Implement the main radix tree with tests. A quick benchmark shows the

insertion performance is similar to the known revlog.c implementation.

The time complexity is about `O(N * log N)` for inserting or looking up `N`

entries. The `log` part is because the prefix length is increasing.

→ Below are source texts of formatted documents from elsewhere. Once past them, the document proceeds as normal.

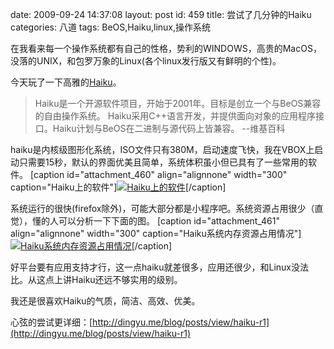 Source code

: date: 2009-09-24 14:37:08
layout: post
id: 459
title: 尝试了几分钟的Haiku
categories: 八道
tags: BeOS,Haiku,linux,操作系统

在我看来每一个操作系统都有自己的性格，势利的WINDOWS，高贵的MacOS，没落的UNIX，和包罗万象的Linux(各个linux发行版又有鲜明的个性)。

今天玩了一下高雅的[Haiku](http://haiku-os.org/)。


> Haiku是一个开源软件项目，开始于2001年。目标是创立一个与BeOS兼容的自由操作系统。
Haiku采用C++语言开发，并提供面向对象的应用程序接口。Haiku计划与BeOS在二进制与源代码上皆兼容。
--维基百科



haiku是内核级图形化系统，ISO文件只有380M，启动速度飞快，我在VBOX上启动只需要15秒，默认的界面优美且简单，系统体积虽小但已具有了一些常用的软件。
[caption id="attachment_460" align="alignnone" width="300" caption="Haiku上的软件"][![Haiku上的软件](/wp-content/uploads/2009/09/2009-09-24-214849_800x600_scrot-300x225.png)](/wp-content/uploads/2009/09/2009-09-24-214849_800x600_scrot.png)[/caption]

系统运行的很快(firefox除外)，可能大部分都是小程序吧。系统资源占用很少（直觉），懂的人可以分析一下下面的图。
[caption id="attachment_461" align="alignnone" width="300" caption="Haiku系统内存资源占用情况"][![Haiku系统内存资源占用情况](/wp-content/uploads/2009/09/2009-09-24-214733_800x600_scrot-300x225.png)](/wp-content/uploads/2009/09/2009-09-24-214733_800x600_scrot.png)[/caption]

好平台要有应用支持才行，这一点haiku就差很多，应用还很少，和Linux没法比。从这点上讲Haiku还远不够实用的级别。

我还是很喜欢Haiku的气质，简洁、高效、优美。

心弦的尝试更详细：[http://dingyu.me/blog/posts/view/haiku-r1](http://dingyu.me/blog/posts/view/haiku-r1)
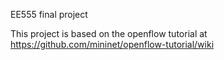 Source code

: EE555 final project

This project is based on the openflow tutorial at https://github.com/mininet/openflow-tutorial/wiki
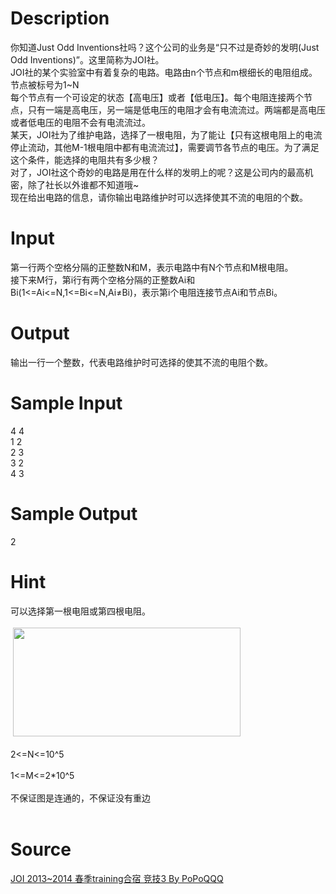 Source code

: 
# Description

<div class="content"><div>你知道Just Odd Inventions社吗？这个公司的业务是“只不过是奇妙的发明(Just Odd Inventions)”。这里简称为JOI社。</div>
<div>JOI社的某个实验室中有着复杂的电路。电路由n个节点和m根细长的电阻组成。节点被标号为1~N</div>
<div>每个节点有一个可设定的状态【高电压】或者【低电压】。每个电阻连接两个节点，只有一端是高电压，另一端是低电压的电阻才会有电流流过。两端都是高电压或者低电压的电阻不会有电流流过。</div>
<div>某天，JOI社为了维护电路，选择了一根电阻，为了能让【只有这根电阻上的电流停止流动，其他M-1根电阻中都有电流流过】，需要调节各节点的电压。为了满足这个条件，能选择的电阻共有多少根？</div>
<div>对了，JOI社这个奇妙的电路是用在什么样的发明上的呢？这是公司内的最高机密，除了社长以外谁都不知道哦~</div>
<div>现在给出电路的信息，请你输出电路维护时可以选择使其不流的电阻的个数。</div>
<p></p></div>

# Input

<div class="content"><div>第一行两个空格分隔的正整数N和M，表示电路中有N个节点和M根电阻。</div>
<div>接下来M行，第i行有两个空格分隔的正整数Ai和Bi(1&lt;=Ai&lt;=N,1&lt;=Bi&lt;=N,Ai≠Bi)，表示第i个电阻连接节点Ai和节点Bi。</div>
<p></p></div>

# Output

<div class="content"><div>输出一行一个整数，代表电路维护时可选择的使其不流的电阻个数。</div>
<p></p></div>

# Sample Input

<div class="content"><span class="sampledata">4 4<br/>
1 2<br/>
2 3<br/>
3 2<br/>
4 3</span></div>

# Sample Output

<div class="content"><span class="sampledata">2</span></div>

# Hint

<div class="content"><p></p><div>可以选择第一根电阻或第四根电阻。</div><br/>
<div> <img src="/source/bzoj/4238/img/aHR0cHM6Ly9seWRzeS5jb20vSnVkZ2VPbmxpbmUvdXBsb2FkLzIwMTUwOC9iYi5qcGc=.jpg" width="364" height="174" alt=""/></div><br/>
<div>2&lt;=N&lt;=10^5</div><br/>
<div>1&lt;=M&lt;=2*10^5</div><br/>
<div>不保证图是连通的，不保证没有重边</div><br/>
<p></p><p></p></div>

# Source

<div class="content"><p><a href="problemset.php?search=JOI 2013~2014 春季training合宿 竞技3 By PoPoQQQ">JOI 2013~2014 春季training合宿 竞技3 By PoPoQQQ</a></p></div>

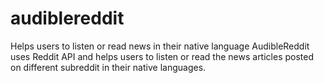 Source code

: # audiblereddit
Helps users to listen or read news in their native language
AudibleReddit uses Reddit API and helps users to listen or read the news articles posted on different subreddit in their native languages.
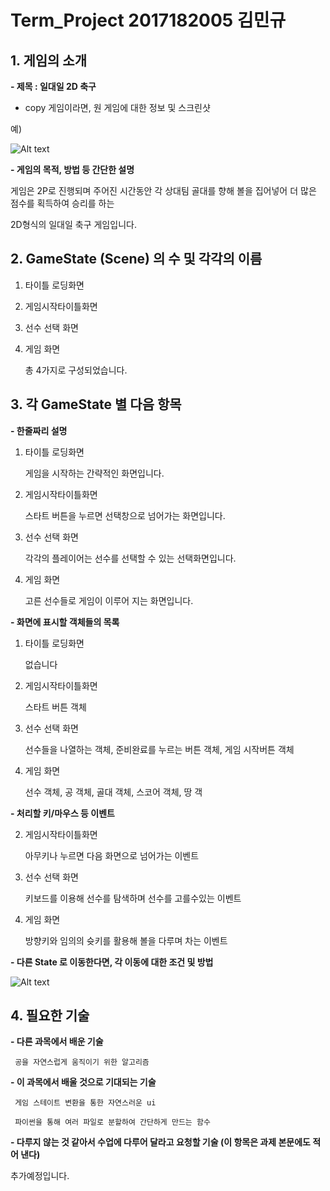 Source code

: # Term_Project 2017182005 김민규


## 1. 게임의 소개

__- 제목 : 일대일 2D 축구__

 

- copy 게임이라면, 원 게임에 대한 정보 및 스크린샷

 

예)

![Alt text](/res/example.jpg)



 

__- 게임의 목적, 방법 등 간단한 설명__

   

   게임은 2P로 진행되며 주어진 시간동안 각 상대팀 골대를 향해 볼을 집어넣어 더 많은 점수를 획득하여 승리를 하는 

   2D형식의 일대일 축구 게임입니다.

 

 

## 2. GameState (Scene) 의 수 및 각각의 이름

 

  1. 타이틀 로딩화면

 

  2. 게임시작타이틀화면

 

  3. 선수 선택 화면

 

  4. 게임 화면

 

     총 4가지로 구성되었습니다.

 

## 3. 각 GameState 별 다음 항목

 

__- 한줄짜리 설명__

  1. 타이틀 로딩화면

       게임을 시작하는 간략적인 화면입니다.

     

  2. 게임시작타이틀화면

       스타트 버튼을 누르면 선택창으로 넘어가는 화면입니다.

 

  3. 선수 선택 화면

       각각의 플레이어는 선수를 선택할 수 있는 선택화면입니다.

 

  4. 게임 화면

       고른 선수들로 게임이 이루어 지는 화면입니다.

 

__- 화면에 표시할 객체들의 목록__

  1. 타이틀 로딩화면  
  
       없습니다       
         
  2. 게임시작타이틀화면
        
       스타트 버튼 객체 
       
       
  3. 선수 선택 화면

       선수들을 나열하는 객체, 준비완료를 누르는 버튼 객체, 게임 시작버튼 객체


  4. 게임 화면

       선수 객체, 공 객체, 골대 객체, 스코어 객체, 땅 객  

 

__- 처리할 키/마우스 등 이벤트__

     

  2. 게임시작타이틀화면

      아무키나 누르면 다음 화면으로 넘어가는 이벤트

 

  3. 선수 선택 화면

      키보드를 이용해 선수를 탐색하며 선수를 고를수있는 이벤트

 

  4. 게임 화면

       방향키와 임의의 슛키를 활용해 볼을 다루며 차는 이벤트

 

__- 다른 State 로 이동한다면, 각 이동에 대한 조건 및 방법__

![Alt text](/res/state.jpg)



## 4. 필요한 기술

__- 다른 과목에서 배운 기술__

     공을 자연스럽게 움직이기 위한 알고리즘

     

__- 이 과목에서 배울 것으로 기대되는 기술__

     게임 스테이트 변환을 통한 자연스러운 ui

     파이썬을 통해 여러 파일로 분할하여 간단하게 만드는 함수

     

 

__- 다루지 않는 것 같아서 수업에 다루어 달라고 요청할 기술 (이 항목은 과제 본문에도 적어 낸다)__

    

 

 

 

추가예정입니다.

     
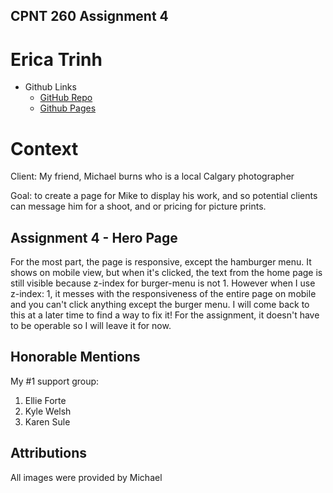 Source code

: ## CPNT 260 Assignment 4

# Erica Trinh

- Github Links
  - [GitHub Repo](https://github.com/ertrinhh/CPNT260-a1)
  - [Github Pages](https://ertrinhh.github.io/CPNT260-a1/)

# Context

Client: My friend, Michael burns who is a local Calgary photographer

Goal: to create a page for Mike to display his work, and so potential clients can message him for a shoot, and or pricing for picture prints.

## Assignment 4 - Hero Page

For the most part, the page is responsive, except the hamburger menu. It shows on mobile view, but when it's clicked, the text from the home page is still visible because z-index for burger-menu is not 1. However when I use z-index: 1, it messes with the responsiveness of the entire page on mobile and you can't click anything except the burger menu. I will come back to this at a later time to find a way to fix it! For the assignment, it doesn't have to be operable so I will leave it for now.

## Honorable Mentions

My #1 support group:

1. Ellie Forte
2. Kyle Welsh
3. Karen Sule

## Attributions

All images were provided by Michael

A rough

(not so accurate) real world benchmark is like:

N | Insert | Lookup | Checked Lookup [1] | Index Size |

10k | 0.70ms | 0.25ms | 0.36ms | 0.25MB |

20k | 1.3ms | 0.58ms | 0.8ms | 0.45MB |

50k | 4.9ms | 1.9ms | 2.6ms | 1.1MB |

100k | 11ms | 4.5ms | 6.8ms | 2.5MB |

200k | 26ms | 13ms | 17ms | 4.9MB |

500k | 68ms | 46ms | 54ms | 11MB |

1M | 170ms | 130ms | 150ms | 24MB |

2M | 420ms | 300ms | 350ms | 51MB |

5M | 1.2s | 0.9s | 1.1s | 110MB |

10M | 2.7s | 2.3s | 2.7s | 220MB |

20M | 6.2s | 5.1s | 5.8s | 490MB |

50M | 19s | 16s | 18s | 1.2GB |

[1]: After lookup, verify the key id maps to the key. Can be skipped if key

length is fixed and index data could be trusted.